Activity:
For any picture in the lines below, please leave it out and copy the rest exactly.

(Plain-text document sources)
--

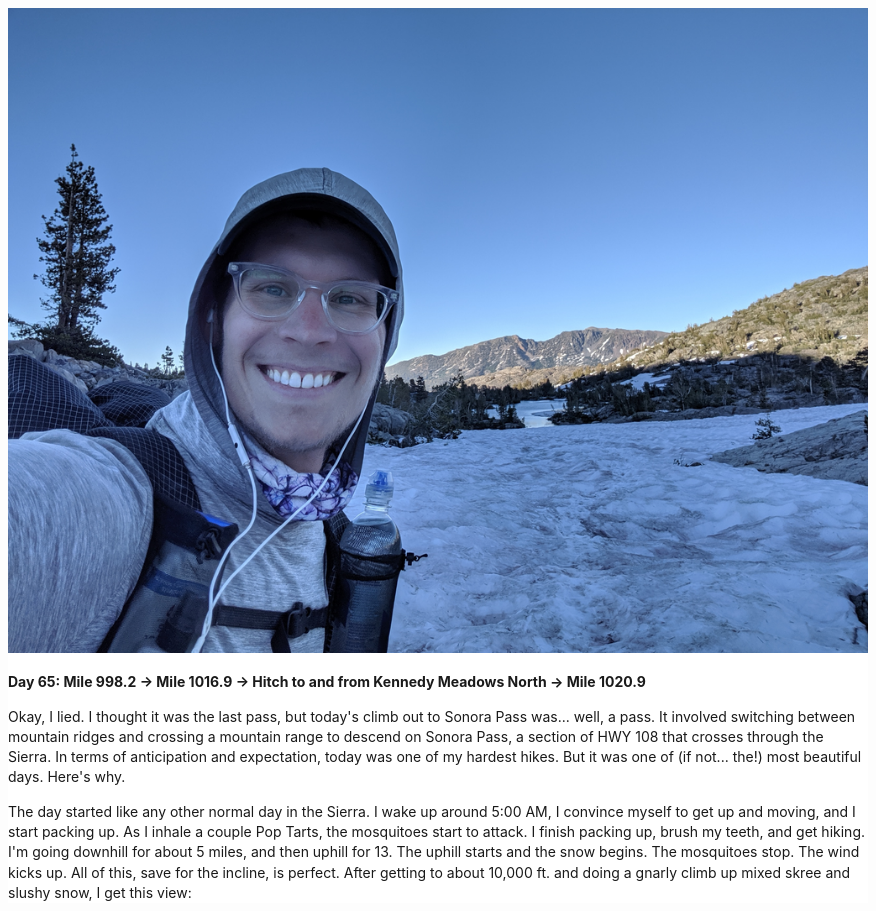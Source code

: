 ![](/assets/images/IMG_20190713_191317.jpg)

**Day 65: Mile 998.2 -> Mile 1016.9 -> Hitch to and from Kennedy Meadows North -> Mile 1020.9**

Okay, I lied. I thought it was the last pass, but today's climb out to Sonora Pass was... well, a pass. It involved switching between mountain ridges and crossing a mountain range to descend on Sonora Pass, a section of HWY 108 that crosses through the Sierra. In terms of anticipation and expectation, today was one of my hardest hikes. But it was one of (if not... the!) most beautiful days. Here's why.

The day started like any other normal day in the Sierra. I wake up around 5:00 AM, I convince myself to get up and moving, and I start packing up. As I inhale a couple Pop Tarts, the mosquitoes start to attack. I finish packing up, brush my teeth, and get hiking. I'm going downhill for about 5 miles, and then uphill for 13. The uphill starts and the snow begins. The mosquitoes stop. The wind kicks up. All of this, save for the incline, is perfect. After getting to about 10,000 ft. and doing a gnarly climb up mixed skree and slushy snow, I get this view:
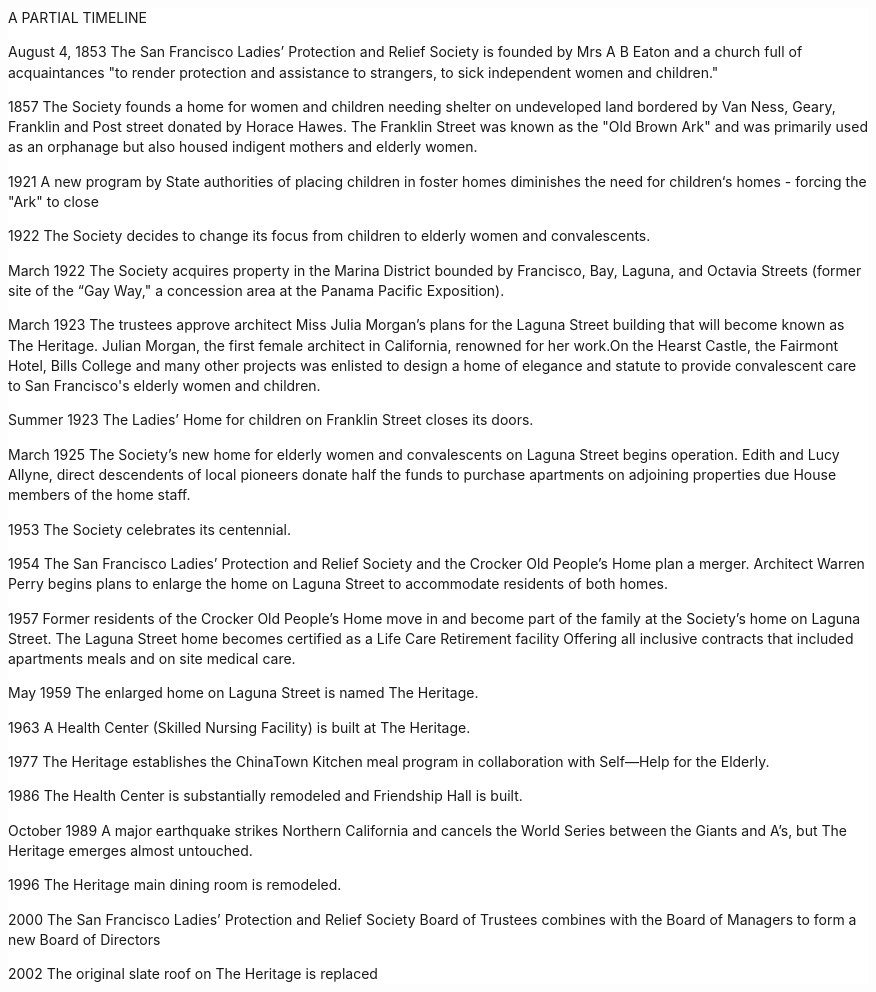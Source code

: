 A PARTIAL TIMELINE

August 4, 1853 The San Francisco Ladies’ Protection and Relief Society is founded by Mrs A B Eaton and a church full of acquaintances "to render protection and assistance to strangers, to sick independent women and children."

1857 The Society founds a home for women and children needing shelter on undeveloped land bordered by Van Ness, Geary, Franklin and Post street donated by Horace Hawes. The Franklin Street was known as the "Old Brown Ark" and was primarily used as an orphanage but also housed indigent mothers and elderly women.

1921 A new program by State authorities of placing children in foster homes diminishes the need for children‘s homes - forcing the "Ark" to close

1922 The Society decides to change its focus from children to elderly women and convalescents.

March 1922 The Society acquires property in the Marina District bounded by Francisco, Bay, Laguna, and Octavia Streets (former site of the “Gay Way," a concession area at the Panama Pacific Exposition).

March 1923 The trustees approve architect Miss Julia Morgan’s plans for the Laguna Street building that will become known as The Heritage. Julian Morgan, the first female architect in California, renowned for her work.On the Hearst Castle, the Fairmont Hotel, Bills College and many other projects was enlisted to design a home of elegance and statute to provide convalescent care to San Francisco's elderly women and children.

Summer 1923 The Ladies’ Home for children on Franklin Street closes its doors.

March 1925 The Society’s new home for elderly women and convalescents on Laguna Street begins operation. Edith and Lucy Allyne, direct descendents of local pioneers donate half the funds to purchase apartments on adjoining properties due House members of the home staff.

1953 The Society celebrates its centennial.

1954 The San Francisco Ladies’ Protection and Relief Society and the Crocker Old People’s Home plan a merger. Architect Warren Perry begins plans to enlarge the home on Laguna Street to accommodate residents of both homes.

1957 Former residents of the Crocker Old People’s Home move in and become part of the family at the Society’s home on Laguna Street. The Laguna Street home becomes certified as a Life Care Retirement facility Offering all inclusive contracts that included apartments meals and on site medical care.

May 1959 The enlarged home on Laguna Street is named The Heritage.

1963 A Health Center (Skilled Nursing Facility) is built at The Heritage.

1977 The Heritage establishes the ChinaTown Kitchen meal program in collaboration with Self—Help for the Elderly.

1986 The Health Center is substantially remodeled and Friendship Hall is built.

October 1989 A major earthquake strikes Northern California and cancels the World Series between the Giants and A’s, but The Heritage emerges almost untouched.

1996 The Heritage main dining room is remodeled.

2000 The San Francisco Ladies’ Protection and Relief Society Board of Trustees combines with the Board of Managers to form a new Board of Directors

2002 The original slate roof on The Heritage is replaced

--

Response to this task:
Source code

: ![](/assets/images/IMG_20190713_191317.jpg)

**Day 65: Mile 998.2 -> Mile 1016.9 -> Hitch to and from Kennedy Meadows North -> Mile 1020.9**

Okay, I lied. I thought it was the last pass, but today's climb out to Sonora Pass was... well, a pass. It involved switching between mountain ridges and crossing a mountain range to descend on Sonora Pass, a section of HWY 108 that crosses through the Sierra. In terms of anticipation and expectation, today was one of my hardest hikes. But it was one of (if not... the!) most beautiful days. Here's why.

The day started like any other normal day in the Sierra. I wake up around 5:00 AM, I convince myself to get up and moving, and I start packing up. As I inhale a couple Pop Tarts, the mosquitoes start to attack. I finish packing up, brush my teeth, and get hiking. I'm going downhill for about 5 miles, and then uphill for 13. The uphill starts and the snow begins. The mosquitoes stop. The wind kicks up. All of this, save for the incline, is perfect. After getting to about 10,000 ft. and doing a gnarly climb up mixed skree and slushy snow, I get this view:
Source code

: A PARTIAL TIMELINE

August 4, 1853 The San Francisco Ladies’ Protection and Relief Society is founded by Mrs A B Eaton and a church full of acquaintances "to render protection and assistance to strangers, to sick independent women and children."

1857 The Society founds a home for women and children needing shelter on undeveloped land bordered by Van Ness, Geary, Franklin and Post street donated by Horace Hawes. The Franklin Street was known as the "Old Brown Ark" and was primarily used as an orphanage but also housed indigent mothers and elderly women.

1921 A new program by State authorities of placing children in foster homes diminishes the need for children‘s homes - forcing the "Ark" to close

1922 The Society decides to change its focus from children to elderly women and convalescents.

March 1922 The Society acquires property in the Marina District bounded by Francisco, Bay, Laguna, and Octavia Streets (former site of the “Gay Way," a concession area at the Panama Pacific Exposition).

March 1923 The trustees approve architect Miss Julia Morgan’s plans for the Laguna Street building that will become known as The Heritage. Julian Morgan, the first female architect in California, renowned for her work.On the Hearst Castle, the Fairmont Hotel, Bills College and many other projects was enlisted to design a home of elegance and statute to provide convalescent care to San Francisco's elderly women and children.

Summer 1923 The Ladies’ Home for children on Franklin Street closes its doors.

March 1925 The Society’s new home for elderly women and convalescents on Laguna Street begins operation. Edith and Lucy Allyne, direct descendents of local pioneers donate half the funds to purchase apartments on adjoining properties due House members of the home staff.

1953 The Society celebrates its centennial.

1954 The San Francisco Ladies’ Protection and Relief Society and the Crocker Old People’s Home plan a merger. Architect Warren Perry begins plans to enlarge the home on Laguna Street to accommodate residents of both homes.

1957 Former residents of the Crocker Old People’s Home move in and become part of the family at the Society’s home on Laguna Street. The Laguna Street home becomes certified as a Life Care Retirement facility Offering all inclusive contracts that included apartments meals and on site medical care.

May 1959 The enlarged home on Laguna Street is named The Heritage.

1963 A Health Center (Skilled Nursing Facility) is built at The Heritage.

1977 The Heritage establishes the ChinaTown Kitchen meal program in collaboration with Self—Help for the Elderly.

1986 The Health Center is substantially remodeled and Friendship Hall is built.

October 1989 A major earthquake strikes Northern California and cancels the World Series between the Giants and A’s, but The Heritage emerges almost untouched.

1996 The Heritage main dining room is remodeled.

2000 The San Francisco Ladies’ Protection and Relief Society Board of Trustees combines with the Board of Managers to form a new Board of Directors

2002 The original slate roof on The Heritage is replaced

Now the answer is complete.